Exercise description – Please find all lines in the data that hold the string "article" and copy them.

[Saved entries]

- - - - - - -

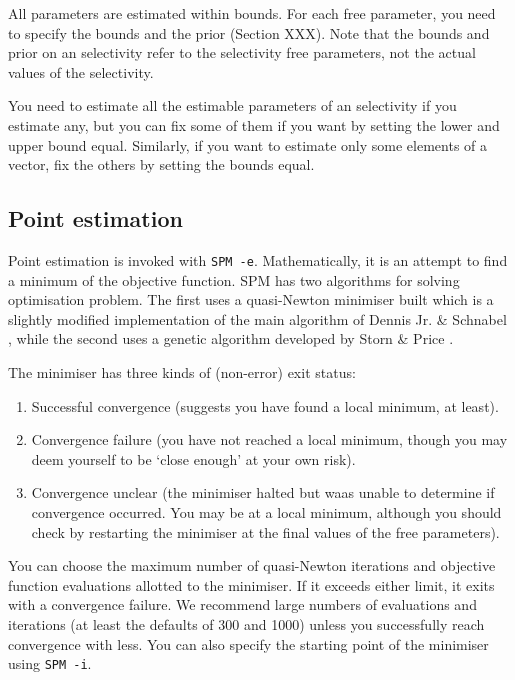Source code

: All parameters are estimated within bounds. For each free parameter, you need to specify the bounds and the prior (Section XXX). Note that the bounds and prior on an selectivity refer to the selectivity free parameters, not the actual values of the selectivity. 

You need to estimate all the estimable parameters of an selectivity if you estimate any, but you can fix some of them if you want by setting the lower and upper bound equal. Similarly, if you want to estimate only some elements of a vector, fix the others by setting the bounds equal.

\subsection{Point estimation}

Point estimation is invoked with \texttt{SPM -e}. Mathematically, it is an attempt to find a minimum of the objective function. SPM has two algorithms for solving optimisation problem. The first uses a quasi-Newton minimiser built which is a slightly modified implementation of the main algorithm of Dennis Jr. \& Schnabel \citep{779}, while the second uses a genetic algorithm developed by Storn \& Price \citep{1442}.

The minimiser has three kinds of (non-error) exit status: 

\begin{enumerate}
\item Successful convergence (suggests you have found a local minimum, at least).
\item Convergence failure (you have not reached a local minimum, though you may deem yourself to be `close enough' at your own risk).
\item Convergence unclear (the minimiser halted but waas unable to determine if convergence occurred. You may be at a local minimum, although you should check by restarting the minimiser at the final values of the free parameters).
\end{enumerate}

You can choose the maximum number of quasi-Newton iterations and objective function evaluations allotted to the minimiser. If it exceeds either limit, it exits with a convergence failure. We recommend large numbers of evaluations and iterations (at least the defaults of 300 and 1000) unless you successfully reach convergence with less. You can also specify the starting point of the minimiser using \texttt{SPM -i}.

- - - - - - -

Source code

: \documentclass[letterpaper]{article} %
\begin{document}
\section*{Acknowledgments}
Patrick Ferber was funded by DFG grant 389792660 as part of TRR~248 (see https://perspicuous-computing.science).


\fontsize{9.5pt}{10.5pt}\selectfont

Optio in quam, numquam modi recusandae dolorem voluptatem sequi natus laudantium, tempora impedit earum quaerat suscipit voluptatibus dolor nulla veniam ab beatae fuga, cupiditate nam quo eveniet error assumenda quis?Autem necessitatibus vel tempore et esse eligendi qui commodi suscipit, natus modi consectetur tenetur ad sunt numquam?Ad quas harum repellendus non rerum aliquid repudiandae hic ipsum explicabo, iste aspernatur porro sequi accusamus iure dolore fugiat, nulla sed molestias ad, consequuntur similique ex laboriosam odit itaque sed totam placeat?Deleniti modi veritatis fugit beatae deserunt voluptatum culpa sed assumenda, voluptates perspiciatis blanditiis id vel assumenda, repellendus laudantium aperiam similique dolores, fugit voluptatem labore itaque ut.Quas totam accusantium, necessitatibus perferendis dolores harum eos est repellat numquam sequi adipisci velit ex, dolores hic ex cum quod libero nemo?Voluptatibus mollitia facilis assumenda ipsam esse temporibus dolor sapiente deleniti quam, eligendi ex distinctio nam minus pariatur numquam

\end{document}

- - - - - - -

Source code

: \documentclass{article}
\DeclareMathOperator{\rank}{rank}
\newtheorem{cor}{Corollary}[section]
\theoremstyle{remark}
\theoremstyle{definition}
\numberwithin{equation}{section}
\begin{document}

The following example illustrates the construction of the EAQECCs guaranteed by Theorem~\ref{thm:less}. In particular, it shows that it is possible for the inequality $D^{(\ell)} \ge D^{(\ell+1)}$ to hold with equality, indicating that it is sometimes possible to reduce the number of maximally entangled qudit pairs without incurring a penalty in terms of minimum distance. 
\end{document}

- - - - - - -

Exercise solution –
: \documentclass[letterpaper]{article} %
: \documentclass{article}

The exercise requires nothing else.